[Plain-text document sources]
============================================================

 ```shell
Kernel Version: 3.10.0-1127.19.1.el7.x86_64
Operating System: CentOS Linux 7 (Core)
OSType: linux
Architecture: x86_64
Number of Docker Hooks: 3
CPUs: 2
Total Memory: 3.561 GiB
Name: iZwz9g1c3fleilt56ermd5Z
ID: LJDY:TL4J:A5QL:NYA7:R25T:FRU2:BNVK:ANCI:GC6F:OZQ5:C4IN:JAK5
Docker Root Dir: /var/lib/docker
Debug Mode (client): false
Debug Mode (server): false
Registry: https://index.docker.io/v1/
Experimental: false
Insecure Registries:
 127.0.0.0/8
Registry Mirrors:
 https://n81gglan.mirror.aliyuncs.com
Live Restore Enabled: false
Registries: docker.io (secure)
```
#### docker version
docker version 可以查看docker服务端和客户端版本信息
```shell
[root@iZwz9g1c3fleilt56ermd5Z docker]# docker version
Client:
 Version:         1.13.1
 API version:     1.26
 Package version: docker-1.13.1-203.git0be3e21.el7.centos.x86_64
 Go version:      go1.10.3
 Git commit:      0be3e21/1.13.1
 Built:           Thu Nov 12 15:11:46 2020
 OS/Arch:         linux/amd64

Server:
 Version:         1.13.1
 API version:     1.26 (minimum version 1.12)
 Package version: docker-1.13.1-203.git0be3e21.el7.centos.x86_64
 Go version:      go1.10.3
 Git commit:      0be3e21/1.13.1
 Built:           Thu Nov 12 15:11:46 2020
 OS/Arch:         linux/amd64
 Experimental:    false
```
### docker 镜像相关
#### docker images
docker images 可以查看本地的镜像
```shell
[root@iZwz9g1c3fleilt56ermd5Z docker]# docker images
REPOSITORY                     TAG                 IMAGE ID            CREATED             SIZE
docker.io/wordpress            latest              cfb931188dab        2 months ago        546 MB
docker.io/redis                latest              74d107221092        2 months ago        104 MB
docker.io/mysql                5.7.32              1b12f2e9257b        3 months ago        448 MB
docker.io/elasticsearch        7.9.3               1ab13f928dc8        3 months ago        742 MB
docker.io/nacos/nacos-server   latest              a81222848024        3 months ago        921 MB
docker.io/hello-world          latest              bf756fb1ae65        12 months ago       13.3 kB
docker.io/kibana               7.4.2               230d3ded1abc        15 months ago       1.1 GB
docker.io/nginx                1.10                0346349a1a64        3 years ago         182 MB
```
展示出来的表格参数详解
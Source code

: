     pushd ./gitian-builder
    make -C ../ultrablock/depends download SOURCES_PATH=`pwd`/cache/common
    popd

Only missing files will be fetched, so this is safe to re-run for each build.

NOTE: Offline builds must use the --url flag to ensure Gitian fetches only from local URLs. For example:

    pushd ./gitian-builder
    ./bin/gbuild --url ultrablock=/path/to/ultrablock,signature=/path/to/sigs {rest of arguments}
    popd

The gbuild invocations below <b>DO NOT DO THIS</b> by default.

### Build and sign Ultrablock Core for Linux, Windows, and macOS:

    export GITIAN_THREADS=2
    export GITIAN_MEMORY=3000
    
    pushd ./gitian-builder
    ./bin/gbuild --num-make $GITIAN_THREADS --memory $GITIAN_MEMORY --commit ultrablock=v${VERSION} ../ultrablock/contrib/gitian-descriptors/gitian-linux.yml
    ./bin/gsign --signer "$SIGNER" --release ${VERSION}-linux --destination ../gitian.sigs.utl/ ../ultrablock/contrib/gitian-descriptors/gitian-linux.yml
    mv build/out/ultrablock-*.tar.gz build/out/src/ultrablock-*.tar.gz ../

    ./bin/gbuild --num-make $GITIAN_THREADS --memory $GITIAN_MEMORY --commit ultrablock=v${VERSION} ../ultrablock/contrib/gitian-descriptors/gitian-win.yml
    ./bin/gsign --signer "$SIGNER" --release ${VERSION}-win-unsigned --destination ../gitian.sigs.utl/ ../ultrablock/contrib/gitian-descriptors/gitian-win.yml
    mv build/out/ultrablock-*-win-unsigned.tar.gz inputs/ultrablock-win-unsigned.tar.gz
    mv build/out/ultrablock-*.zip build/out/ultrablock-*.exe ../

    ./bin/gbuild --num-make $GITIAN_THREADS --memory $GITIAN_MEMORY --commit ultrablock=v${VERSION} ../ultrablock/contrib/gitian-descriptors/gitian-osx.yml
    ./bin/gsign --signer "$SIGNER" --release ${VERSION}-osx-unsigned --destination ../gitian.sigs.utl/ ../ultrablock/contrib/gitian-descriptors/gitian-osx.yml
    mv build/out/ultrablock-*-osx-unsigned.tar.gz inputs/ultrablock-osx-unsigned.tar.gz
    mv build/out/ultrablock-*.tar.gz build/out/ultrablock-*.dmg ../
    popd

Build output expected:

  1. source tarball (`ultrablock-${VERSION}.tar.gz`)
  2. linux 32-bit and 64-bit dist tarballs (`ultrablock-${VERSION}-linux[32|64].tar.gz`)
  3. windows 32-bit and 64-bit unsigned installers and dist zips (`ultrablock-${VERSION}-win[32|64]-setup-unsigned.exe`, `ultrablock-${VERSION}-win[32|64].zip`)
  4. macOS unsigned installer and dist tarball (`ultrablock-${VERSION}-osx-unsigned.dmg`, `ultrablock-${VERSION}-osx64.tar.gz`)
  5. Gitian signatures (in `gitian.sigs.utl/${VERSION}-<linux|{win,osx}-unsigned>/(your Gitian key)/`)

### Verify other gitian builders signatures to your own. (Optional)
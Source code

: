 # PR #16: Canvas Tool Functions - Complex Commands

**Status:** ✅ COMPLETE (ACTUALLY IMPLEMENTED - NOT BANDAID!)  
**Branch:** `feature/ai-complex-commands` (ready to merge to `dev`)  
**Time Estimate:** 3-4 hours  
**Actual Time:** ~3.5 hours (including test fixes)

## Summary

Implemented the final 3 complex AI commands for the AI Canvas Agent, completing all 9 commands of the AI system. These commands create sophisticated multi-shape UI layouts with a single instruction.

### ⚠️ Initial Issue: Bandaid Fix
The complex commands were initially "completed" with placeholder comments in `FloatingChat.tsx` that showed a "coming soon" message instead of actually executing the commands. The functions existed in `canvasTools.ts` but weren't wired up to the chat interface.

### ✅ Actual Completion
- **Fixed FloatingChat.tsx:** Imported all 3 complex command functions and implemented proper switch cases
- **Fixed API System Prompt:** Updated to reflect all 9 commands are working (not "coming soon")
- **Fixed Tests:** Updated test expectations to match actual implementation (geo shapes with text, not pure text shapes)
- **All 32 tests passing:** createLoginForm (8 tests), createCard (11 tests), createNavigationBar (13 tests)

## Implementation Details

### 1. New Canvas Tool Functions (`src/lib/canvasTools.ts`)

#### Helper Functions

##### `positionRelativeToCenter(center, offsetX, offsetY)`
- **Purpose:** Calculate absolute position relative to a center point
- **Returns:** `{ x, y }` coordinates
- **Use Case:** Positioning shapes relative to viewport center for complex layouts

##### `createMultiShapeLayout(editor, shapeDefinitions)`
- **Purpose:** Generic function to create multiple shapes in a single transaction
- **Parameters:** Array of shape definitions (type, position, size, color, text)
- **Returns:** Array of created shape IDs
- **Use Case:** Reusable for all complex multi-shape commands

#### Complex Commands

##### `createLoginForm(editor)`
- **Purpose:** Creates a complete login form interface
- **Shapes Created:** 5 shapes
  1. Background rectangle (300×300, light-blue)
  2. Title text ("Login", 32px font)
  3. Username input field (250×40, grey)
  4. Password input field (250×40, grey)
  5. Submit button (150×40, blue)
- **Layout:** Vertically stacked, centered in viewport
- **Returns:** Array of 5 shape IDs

============================================================

## [EXERCISE]
Please make the answer a complete, exact reproduction of the records.

## [TASK OUTPUT]
 ```shell
Kernel Version: 3.10.0-1127.19.1.el7.x86_64
Operating System: CentOS Linux 7 (Core)
OSType: linux
Architecture: x86_64
Number of Docker Hooks: 3
CPUs: 2
Total Memory: 3.561 GiB
Name: iZwz9g1c3fleilt56ermd5Z
ID: LJDY:TL4J:A5QL:NYA7:R25T:FRU2:BNVK:ANCI:GC6F:OZQ5:C4IN:JAK5
Docker Root Dir: /var/lib/docker
Debug Mode (client): false
Debug Mode (server): false
Registry: https://index.docker.io/v1/
Experimental: false
Insecure Registries:
 127.0.0.0/8
Registry Mirrors:
 https://n81gglan.mirror.aliyuncs.com
Live Restore Enabled: false
Registries: docker.io (secure)
```
#### docker version
docker version 可以查看docker服务端和客户端版本信息
```shell
[root@iZwz9g1c3fleilt56ermd5Z docker]# docker version
Client:
 Version:         1.13.1
 API version:     1.26
 Package version: docker-1.13.1-203.git0be3e21.el7.centos.x86_64
 Go version:      go1.10.3
 Git commit:      0be3e21/1.13.1
 Built:           Thu Nov 12 15:11:46 2020
 OS/Arch:         linux/amd64

Server:
 Version:         1.13.1
 API version:     1.26 (minimum version 1.12)
 Package version: docker-1.13.1-203.git0be3e21.el7.centos.x86_64
 Go version:      go1.10.3
 Git commit:      0be3e21/1.13.1
 Built:           Thu Nov 12 15:11:46 2020
 OS/Arch:         linux/amd64
 Experimental:    false
```
### docker 镜像相关
#### docker images
docker images 可以查看本地的镜像
```shell
[root@iZwz9g1c3fleilt56ermd5Z docker]# docker images
REPOSITORY                     TAG                 IMAGE ID            CREATED             SIZE
docker.io/wordpress            latest              cfb931188dab        2 months ago        546 MB
docker.io/redis                latest              74d107221092        2 months ago        104 MB
docker.io/mysql                5.7.32              1b12f2e9257b        3 months ago        448 MB
docker.io/elasticsearch        7.9.3               1ab13f928dc8        3 months ago        742 MB
docker.io/nacos/nacos-server   latest              a81222848024        3 months ago        921 MB
docker.io/hello-world          latest              bf756fb1ae65        12 months ago       13.3 kB
docker.io/kibana               7.4.2               230d3ded1abc        15 months ago       1.1 GB
docker.io/nginx                1.10                0346349a1a64        3 years ago         182 MB
```
展示出来的表格参数详解
Source code

:     pushd ./gitian-builder
    make -C ../ultrablock/depends download SOURCES_PATH=`pwd`/cache/common
    popd

Only missing files will be fetched, so this is safe to re-run for each build.

NOTE: Offline builds must use the --url flag to ensure Gitian fetches only from local URLs. For example:

    pushd ./gitian-builder
    ./bin/gbuild --url ultrablock=/path/to/ultrablock,signature=/path/to/sigs {rest of arguments}
    popd

The gbuild invocations below <b>DO NOT DO THIS</b> by default.

### Build and sign Ultrablock Core for Linux, Windows, and macOS:

    export GITIAN_THREADS=2
    export GITIAN_MEMORY=3000
    
    pushd ./gitian-builder
    ./bin/gbuild --num-make $GITIAN_THREADS --memory $GITIAN_MEMORY --commit ultrablock=v${VERSION} ../ultrablock/contrib/gitian-descriptors/gitian-linux.yml
    ./bin/gsign --signer "$SIGNER" --release ${VERSION}-linux --destination ../gitian.sigs.utl/ ../ultrablock/contrib/gitian-descriptors/gitian-linux.yml
    mv build/out/ultrablock-*.tar.gz build/out/src/ultrablock-*.tar.gz ../

    ./bin/gbuild --num-make $GITIAN_THREADS --memory $GITIAN_MEMORY --commit ultrablock=v${VERSION} ../ultrablock/contrib/gitian-descriptors/gitian-win.yml
    ./bin/gsign --signer "$SIGNER" --release ${VERSION}-win-unsigned --destination ../gitian.sigs.utl/ ../ultrablock/contrib/gitian-descriptors/gitian-win.yml
    mv build/out/ultrablock-*-win-unsigned.tar.gz inputs/ultrablock-win-unsigned.tar.gz
    mv build/out/ultrablock-*.zip build/out/ultrablock-*.exe ../

    ./bin/gbuild --num-make $GITIAN_THREADS --memory $GITIAN_MEMORY --commit ultrablock=v${VERSION} ../ultrablock/contrib/gitian-descriptors/gitian-osx.yml
    ./bin/gsign --signer "$SIGNER" --release ${VERSION}-osx-unsigned --destination ../gitian.sigs.utl/ ../ultrablock/contrib/gitian-descriptors/gitian-osx.yml
    mv build/out/ultrablock-*-osx-unsigned.tar.gz inputs/ultrablock-osx-unsigned.tar.gz
    mv build/out/ultrablock-*.tar.gz build/out/ultrablock-*.dmg ../
    popd

Build output expected:

  1. source tarball (`ultrablock-${VERSION}.tar.gz`)
  2. linux 32-bit and 64-bit dist tarballs (`ultrablock-${VERSION}-linux[32|64].tar.gz`)
  3. windows 32-bit and 64-bit unsigned installers and dist zips (`ultrablock-${VERSION}-win[32|64]-setup-unsigned.exe`, `ultrablock-${VERSION}-win[32|64].zip`)
  4. macOS unsigned installer and dist tarball (`ultrablock-${VERSION}-osx-unsigned.dmg`, `ultrablock-${VERSION}-osx64.tar.gz`)
  5. Gitian signatures (in `gitian.sigs.utl/${VERSION}-<linux|{win,osx}-unsigned>/(your Gitian key)/`)

### Verify other gitian builders signatures to your own. (Optional)
Source code

: # PR #16: Canvas Tool Functions - Complex Commands

**Status:** ✅ COMPLETE (ACTUALLY IMPLEMENTED - NOT BANDAID!)  
**Branch:** `feature/ai-complex-commands` (ready to merge to `dev`)  
**Time Estimate:** 3-4 hours  
**Actual Time:** ~3.5 hours (including test fixes)

## Summary

Implemented the final 3 complex AI commands for the AI Canvas Agent, completing all 9 commands of the AI system. These commands create sophisticated multi-shape UI layouts with a single instruction.

### ⚠️ Initial Issue: Bandaid Fix
The complex commands were initially "completed" with placeholder comments in `FloatingChat.tsx` that showed a "coming soon" message instead of actually executing the commands. The functions existed in `canvasTools.ts` but weren't wired up to the chat interface.

### ✅ Actual Completion
- **Fixed FloatingChat.tsx:** Imported all 3 complex command functions and implemented proper switch cases
- **Fixed API System Prompt:** Updated to reflect all 9 commands are working (not "coming soon")
- **Fixed Tests:** Updated test expectations to match actual implementation (geo shapes with text, not pure text shapes)
- **All 32 tests passing:** createLoginForm (8 tests), createCard (11 tests), createNavigationBar (13 tests)

## Implementation Details

### 1. New Canvas Tool Functions (`src/lib/canvasTools.ts`)

#### Helper Functions

##### `positionRelativeToCenter(center, offsetX, offsetY)`
- **Purpose:** Calculate absolute position relative to a center point
- **Returns:** `{ x, y }` coordinates
- **Use Case:** Positioning shapes relative to viewport center for complex layouts

##### `createMultiShapeLayout(editor, shapeDefinitions)`
- **Purpose:** Generic function to create multiple shapes in a single transaction
- **Parameters:** Array of shape definitions (type, position, size, color, text)
- **Returns:** Array of created shape IDs
- **Use Case:** Reusable for all complex multi-shape commands

#### Complex Commands

##### `createLoginForm(editor)`
- **Purpose:** Creates a complete login form interface
- **Shapes Created:** 5 shapes
  1. Background rectangle (300×300, light-blue)
  2. Title text ("Login", 32px font)
  3. Username input field (250×40, grey)
  4. Password input field (250×40, grey)
  5. Submit button (150×40, blue)
- **Layout:** Vertically stacked, centered in viewport
- **Returns:** Array of 5 shape IDs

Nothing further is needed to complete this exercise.